#### [Assignment]
Locate the line bearing "- JPQL은 엔티티" in the material below, then reproduce it and each following line up to and including the line bearing "- **Verteilte Systeme**: Synchronisation".

#### [Data for the task]

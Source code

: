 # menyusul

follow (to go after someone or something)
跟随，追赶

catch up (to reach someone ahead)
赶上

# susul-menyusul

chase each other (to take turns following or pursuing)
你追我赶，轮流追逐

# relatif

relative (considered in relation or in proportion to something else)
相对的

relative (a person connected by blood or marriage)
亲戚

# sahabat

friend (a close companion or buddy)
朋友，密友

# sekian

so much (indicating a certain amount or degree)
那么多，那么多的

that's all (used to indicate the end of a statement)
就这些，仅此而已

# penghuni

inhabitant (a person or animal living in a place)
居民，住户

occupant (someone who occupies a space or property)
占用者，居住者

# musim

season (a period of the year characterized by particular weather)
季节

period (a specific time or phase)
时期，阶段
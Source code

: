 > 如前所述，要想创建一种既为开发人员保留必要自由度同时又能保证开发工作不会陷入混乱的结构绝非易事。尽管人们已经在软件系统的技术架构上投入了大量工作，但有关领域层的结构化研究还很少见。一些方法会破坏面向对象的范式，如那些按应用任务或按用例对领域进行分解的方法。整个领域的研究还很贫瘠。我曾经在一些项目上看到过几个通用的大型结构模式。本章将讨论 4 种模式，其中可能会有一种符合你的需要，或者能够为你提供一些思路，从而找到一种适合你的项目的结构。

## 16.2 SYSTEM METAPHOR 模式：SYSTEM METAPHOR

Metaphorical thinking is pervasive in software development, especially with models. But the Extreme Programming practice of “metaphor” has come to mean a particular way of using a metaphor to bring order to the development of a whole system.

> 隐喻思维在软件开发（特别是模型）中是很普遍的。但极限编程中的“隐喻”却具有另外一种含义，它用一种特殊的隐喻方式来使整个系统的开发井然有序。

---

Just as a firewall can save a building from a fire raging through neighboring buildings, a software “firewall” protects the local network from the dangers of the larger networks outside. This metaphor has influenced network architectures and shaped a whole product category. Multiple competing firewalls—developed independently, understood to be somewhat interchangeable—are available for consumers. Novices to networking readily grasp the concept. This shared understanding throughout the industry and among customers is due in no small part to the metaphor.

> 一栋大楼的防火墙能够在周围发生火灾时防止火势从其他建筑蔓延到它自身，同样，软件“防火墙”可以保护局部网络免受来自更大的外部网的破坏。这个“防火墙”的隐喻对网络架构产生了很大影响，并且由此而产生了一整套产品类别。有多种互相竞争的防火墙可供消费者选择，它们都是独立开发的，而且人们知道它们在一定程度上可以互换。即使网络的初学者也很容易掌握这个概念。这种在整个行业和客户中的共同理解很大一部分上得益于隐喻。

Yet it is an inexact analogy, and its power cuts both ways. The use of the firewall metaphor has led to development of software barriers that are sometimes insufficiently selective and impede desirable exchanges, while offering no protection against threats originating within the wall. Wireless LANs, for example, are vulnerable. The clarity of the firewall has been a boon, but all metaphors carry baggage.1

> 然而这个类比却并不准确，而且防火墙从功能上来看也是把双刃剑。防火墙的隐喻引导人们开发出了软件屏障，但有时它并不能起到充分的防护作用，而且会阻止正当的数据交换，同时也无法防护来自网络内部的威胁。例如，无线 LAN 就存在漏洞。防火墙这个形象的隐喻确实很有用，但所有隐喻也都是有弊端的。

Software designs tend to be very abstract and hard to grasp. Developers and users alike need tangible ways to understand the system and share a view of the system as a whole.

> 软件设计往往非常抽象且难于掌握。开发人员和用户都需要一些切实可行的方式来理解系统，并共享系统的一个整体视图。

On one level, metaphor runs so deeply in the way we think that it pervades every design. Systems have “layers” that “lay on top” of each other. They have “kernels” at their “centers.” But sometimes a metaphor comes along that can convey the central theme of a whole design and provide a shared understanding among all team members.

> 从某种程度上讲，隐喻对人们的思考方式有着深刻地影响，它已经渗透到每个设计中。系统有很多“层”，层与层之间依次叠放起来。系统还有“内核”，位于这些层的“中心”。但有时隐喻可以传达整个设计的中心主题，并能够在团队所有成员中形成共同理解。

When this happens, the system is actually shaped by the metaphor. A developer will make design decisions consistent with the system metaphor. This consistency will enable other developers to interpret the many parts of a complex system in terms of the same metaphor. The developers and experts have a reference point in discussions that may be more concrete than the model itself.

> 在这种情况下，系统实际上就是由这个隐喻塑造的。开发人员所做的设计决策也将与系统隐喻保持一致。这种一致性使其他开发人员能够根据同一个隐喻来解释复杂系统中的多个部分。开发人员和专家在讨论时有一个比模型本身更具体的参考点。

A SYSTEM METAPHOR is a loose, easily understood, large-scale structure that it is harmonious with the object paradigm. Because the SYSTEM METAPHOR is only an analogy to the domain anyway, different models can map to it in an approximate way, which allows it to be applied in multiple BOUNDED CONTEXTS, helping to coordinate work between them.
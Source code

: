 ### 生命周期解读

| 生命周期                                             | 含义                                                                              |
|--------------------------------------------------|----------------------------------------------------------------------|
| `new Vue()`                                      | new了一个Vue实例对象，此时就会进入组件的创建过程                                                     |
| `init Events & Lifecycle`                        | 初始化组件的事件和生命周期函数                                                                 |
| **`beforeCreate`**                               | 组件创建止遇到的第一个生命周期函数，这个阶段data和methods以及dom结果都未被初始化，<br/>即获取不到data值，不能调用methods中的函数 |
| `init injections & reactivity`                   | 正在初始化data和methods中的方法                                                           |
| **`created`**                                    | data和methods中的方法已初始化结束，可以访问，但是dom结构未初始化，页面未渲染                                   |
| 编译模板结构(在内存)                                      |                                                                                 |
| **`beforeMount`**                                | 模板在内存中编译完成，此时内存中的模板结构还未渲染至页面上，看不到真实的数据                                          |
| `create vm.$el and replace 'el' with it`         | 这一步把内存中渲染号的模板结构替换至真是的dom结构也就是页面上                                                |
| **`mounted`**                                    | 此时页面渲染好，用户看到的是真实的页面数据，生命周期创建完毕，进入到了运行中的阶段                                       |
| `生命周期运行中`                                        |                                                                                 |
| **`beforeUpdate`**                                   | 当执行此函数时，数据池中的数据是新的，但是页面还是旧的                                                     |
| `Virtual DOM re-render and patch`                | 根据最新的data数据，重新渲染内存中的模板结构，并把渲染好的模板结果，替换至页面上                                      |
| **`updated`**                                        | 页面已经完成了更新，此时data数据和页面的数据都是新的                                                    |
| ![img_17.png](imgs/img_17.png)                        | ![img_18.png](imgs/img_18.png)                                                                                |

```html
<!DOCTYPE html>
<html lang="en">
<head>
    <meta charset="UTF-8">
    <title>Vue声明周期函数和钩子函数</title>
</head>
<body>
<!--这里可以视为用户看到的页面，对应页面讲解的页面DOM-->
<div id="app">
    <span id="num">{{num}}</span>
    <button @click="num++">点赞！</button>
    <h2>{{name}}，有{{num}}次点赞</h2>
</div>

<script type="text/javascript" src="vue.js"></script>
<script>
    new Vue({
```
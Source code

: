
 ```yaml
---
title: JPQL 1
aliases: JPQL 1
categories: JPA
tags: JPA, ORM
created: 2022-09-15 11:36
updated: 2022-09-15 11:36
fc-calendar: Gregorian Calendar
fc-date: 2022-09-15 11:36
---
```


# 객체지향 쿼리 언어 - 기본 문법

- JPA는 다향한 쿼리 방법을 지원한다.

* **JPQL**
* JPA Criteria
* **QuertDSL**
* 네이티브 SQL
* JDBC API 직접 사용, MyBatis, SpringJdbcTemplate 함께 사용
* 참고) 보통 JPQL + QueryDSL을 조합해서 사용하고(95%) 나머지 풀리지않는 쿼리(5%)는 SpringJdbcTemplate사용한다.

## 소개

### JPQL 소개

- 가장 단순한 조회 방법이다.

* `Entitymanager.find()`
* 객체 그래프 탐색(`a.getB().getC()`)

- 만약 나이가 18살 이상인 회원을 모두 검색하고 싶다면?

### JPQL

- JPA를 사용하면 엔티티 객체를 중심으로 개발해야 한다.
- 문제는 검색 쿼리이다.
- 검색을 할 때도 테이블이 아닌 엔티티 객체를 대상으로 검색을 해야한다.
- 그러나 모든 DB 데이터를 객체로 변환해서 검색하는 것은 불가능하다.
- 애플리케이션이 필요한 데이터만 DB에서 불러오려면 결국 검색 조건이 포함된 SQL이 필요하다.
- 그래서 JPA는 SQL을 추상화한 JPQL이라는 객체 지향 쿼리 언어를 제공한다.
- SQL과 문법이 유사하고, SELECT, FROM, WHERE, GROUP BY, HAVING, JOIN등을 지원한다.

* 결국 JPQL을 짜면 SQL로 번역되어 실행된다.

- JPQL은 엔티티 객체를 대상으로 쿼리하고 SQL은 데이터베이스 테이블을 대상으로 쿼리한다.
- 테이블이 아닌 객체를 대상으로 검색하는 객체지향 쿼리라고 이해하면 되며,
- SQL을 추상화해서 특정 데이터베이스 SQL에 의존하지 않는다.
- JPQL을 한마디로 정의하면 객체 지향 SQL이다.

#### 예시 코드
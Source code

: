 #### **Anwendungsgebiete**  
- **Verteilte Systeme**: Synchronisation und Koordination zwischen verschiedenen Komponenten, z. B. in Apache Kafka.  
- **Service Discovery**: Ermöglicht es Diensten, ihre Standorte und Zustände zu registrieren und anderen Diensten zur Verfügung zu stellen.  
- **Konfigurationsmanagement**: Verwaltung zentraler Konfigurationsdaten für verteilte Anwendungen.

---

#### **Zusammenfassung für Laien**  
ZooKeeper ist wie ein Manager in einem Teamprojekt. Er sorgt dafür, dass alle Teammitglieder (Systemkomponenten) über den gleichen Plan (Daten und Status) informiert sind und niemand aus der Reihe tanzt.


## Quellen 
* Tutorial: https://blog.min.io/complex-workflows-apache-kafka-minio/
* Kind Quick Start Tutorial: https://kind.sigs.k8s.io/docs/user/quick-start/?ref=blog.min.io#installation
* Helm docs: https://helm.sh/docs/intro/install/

#### [Exercise response]
- JPQL은 엔티티 객체를 대상으로 쿼리하고 SQL은 데이터베이스 테이블을 대상으로 쿼리한다.
- 테이블이 아닌 객체를 대상으로 검색하는 객체지향 쿼리라고 이해하면 되며,
- SQL을 추상화해서 특정 데이터베이스 SQL에 의존하지 않는다.
- JPQL을 한마디로 정의하면 객체 지향 SQL이다.

#### 예시 코드
Source code

: #### **Anwendungsgebiete**  
- **Verteilte Systeme**: Synchronisation und Koordination zwischen verschiedenen Komponenten, z. B. in Apache Kafka.  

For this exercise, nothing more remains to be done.